Accordingly, the amended complaints, including the SAC, are not distinct or additional Claims. The SAC is part of a single proceeding initiated by the filing of the Original Complaint. A plain reading of the Policy language "precludes finding that amendments to a complaint made against the insured could commence a ‘civil proceeding’ which had already been commenced by the filing and service of a complaint. Otherwise the same lawsuit against the insured would qualify as two different civil proceedings ...". Community Foundation for Jewish Educ. , 16 Fed. App'x at 466. Moreover, Courts consistently hold that an amendment to a complaint constitutes a continuance of the litigation, rather than a separate civil proceeding. See Community Foundation for Jewish Educ. , 16 Fed. App'x at 466 ; Ameriwood Ind. v. Am. Casualty Co. , 840 F. Supp. 1143, 1152 (W.D. Mich. 1993) ("the amendment of the ... complaint within the policy period does not constitute a new filing of the case"); see also Great Am. Ins. Co. v. Sea Shepherd Conservation Soc'y , No. C13-1017RSM, 2014 WL 2170297, at *6 (W.D. Wash. May 23, 2014) ("Courts consistently hold that the addition of new causes of action in a civil proceeding, ordinarily through an amended complaint, does not give rise to a new Claim."). The reasonable interpretation of "Claim" so defined is that it encompasses the entire Estate lawsuit that was initiated by the Original Complaint filed during the 2017 Policy.

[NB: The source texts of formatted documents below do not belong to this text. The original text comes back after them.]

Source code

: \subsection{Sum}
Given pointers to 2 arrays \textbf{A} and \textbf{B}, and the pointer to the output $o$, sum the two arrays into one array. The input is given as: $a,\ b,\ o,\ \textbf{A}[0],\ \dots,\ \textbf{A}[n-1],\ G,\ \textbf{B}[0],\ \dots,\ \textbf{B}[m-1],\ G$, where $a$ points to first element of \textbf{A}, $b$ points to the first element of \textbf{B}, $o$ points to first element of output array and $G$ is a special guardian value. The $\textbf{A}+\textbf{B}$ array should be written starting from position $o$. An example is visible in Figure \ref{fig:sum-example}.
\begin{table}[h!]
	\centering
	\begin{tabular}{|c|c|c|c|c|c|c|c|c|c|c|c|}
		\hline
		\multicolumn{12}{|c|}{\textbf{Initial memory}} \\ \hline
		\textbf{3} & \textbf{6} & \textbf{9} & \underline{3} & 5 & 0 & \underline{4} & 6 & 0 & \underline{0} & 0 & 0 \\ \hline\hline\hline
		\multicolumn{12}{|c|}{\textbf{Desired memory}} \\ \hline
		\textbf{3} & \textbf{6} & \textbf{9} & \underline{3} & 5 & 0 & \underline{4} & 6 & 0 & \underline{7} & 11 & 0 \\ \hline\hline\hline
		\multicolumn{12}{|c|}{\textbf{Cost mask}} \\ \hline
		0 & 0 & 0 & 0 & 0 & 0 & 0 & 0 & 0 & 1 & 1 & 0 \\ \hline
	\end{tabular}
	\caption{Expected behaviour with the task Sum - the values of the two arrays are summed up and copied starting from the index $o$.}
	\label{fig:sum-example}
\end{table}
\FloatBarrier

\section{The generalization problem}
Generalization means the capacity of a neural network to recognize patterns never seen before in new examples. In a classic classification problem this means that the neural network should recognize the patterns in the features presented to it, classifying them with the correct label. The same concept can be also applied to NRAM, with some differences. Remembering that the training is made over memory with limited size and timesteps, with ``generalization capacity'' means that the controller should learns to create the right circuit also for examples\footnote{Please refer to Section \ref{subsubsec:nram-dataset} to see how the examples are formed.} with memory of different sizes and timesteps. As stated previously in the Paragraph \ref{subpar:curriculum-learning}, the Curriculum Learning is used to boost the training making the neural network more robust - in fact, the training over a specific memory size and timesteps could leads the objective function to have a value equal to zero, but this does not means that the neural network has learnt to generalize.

The Dunteman Brothers cite to dicta from Community Foundation to argue that the SAC is a separate Claim against them because they were not named in the Original Complaint. 16 Fed. App'x. 462, 467 (7th Cir. 2001). Community Foundation states:

If the insured is brought into litigation for the first time through the amended complaint, the claim is obviously new to that entity; thus it is a claim first made ... In its Second Amended Complaint, the Board added a new defendant, Federation. Suppose Federation had purchased a policy similar to the one the Foundation had with Federal. Although the original lawsuit would have pre-existed the Federation's (hypothetical) policy, the amendment would be a claim first made against Federation after the policy was in place. In such cases, the proceeding is a new proceeding with respect to the insured, and courts accordingly hold that the amended complaints were covered even though the original complaint was filed before the insurance policy went into effect. Id.

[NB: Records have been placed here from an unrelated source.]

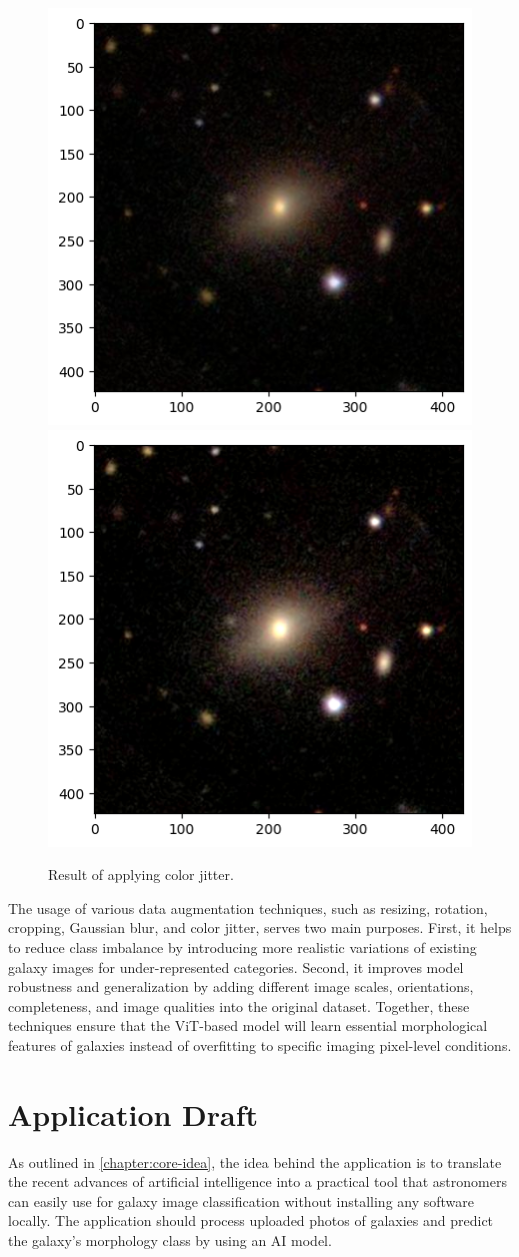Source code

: \begin{figure}[htbp]\centering
  \centering
  \includegraphics[width=0.5\linewidth]{obrazky-figures/03-dataset/orig.png}\hfill
  \includegraphics[width=0.5\linewidth]{obrazky-figures/03-dataset/jitter.png}
  \caption{Result of applying color jitter.}
  \label{fig:dataset-jitter}
\end{figure}

The usage of various data augmentation techniques, such as resizing, rotation, cropping, Gaussian blur, and color jitter, serves two main purposes. First, it helps to reduce class imbalance by introducing more realistic variations of existing galaxy images for under-represented categories. Second, it improves model robustness and generalization by adding different image scales, orientations, completeness, and image qualities into the original dataset. Together, these techniques ensure that the ViT-based model will learn essential morphological features of galaxies instead of overfitting to specific imaging pixel-level conditions.

\chapter{Application Draft}

As outlined in \autoref{chapter:core-idea}, the idea behind the application is to translate the recent advances of artificial intelligence into a practical tool that astronomers can easily use for galaxy image classification without installing any software locally. The application should process uploaded photos of galaxies and predict the galaxy's morphology class by using an AI model.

The Dunteman Brothers believe that language supports their argument that the SAC is a new claim against them. However, Defendants' situation is different from the hypothetical in Community . In Community , the Federation was not an insured under the Foundation's policy. Here, Du-Kane, Crush-Crete, and the Dunteman Brothers are all Insureds under the same Policies. And the Insureds through Du-Kane were brought into the litigation with the filing of the Original Complaint. The addition of more Insureds via the SAC does not change the fact that the Claim, as defined by the Policies, arose with the filing of the Original Complaint.

Defendants argue that the SAC alleged new Wrongful Acts against new parties, and therefore a new Claim arose. However, the Wrongful Acts language must be read in the context of the unambiguous definition of Claim. And a Claim here is defined as a "civil proceeding commenced by service of a complaint." (Dkt. 35, Ex. 1 at 22). Because a civil proceeding can only be commenced once, a new Claim did not arise with the filing of the SAC. The SAC is a part of a complaint that is twice amended—that is not a new Claim under the Policies.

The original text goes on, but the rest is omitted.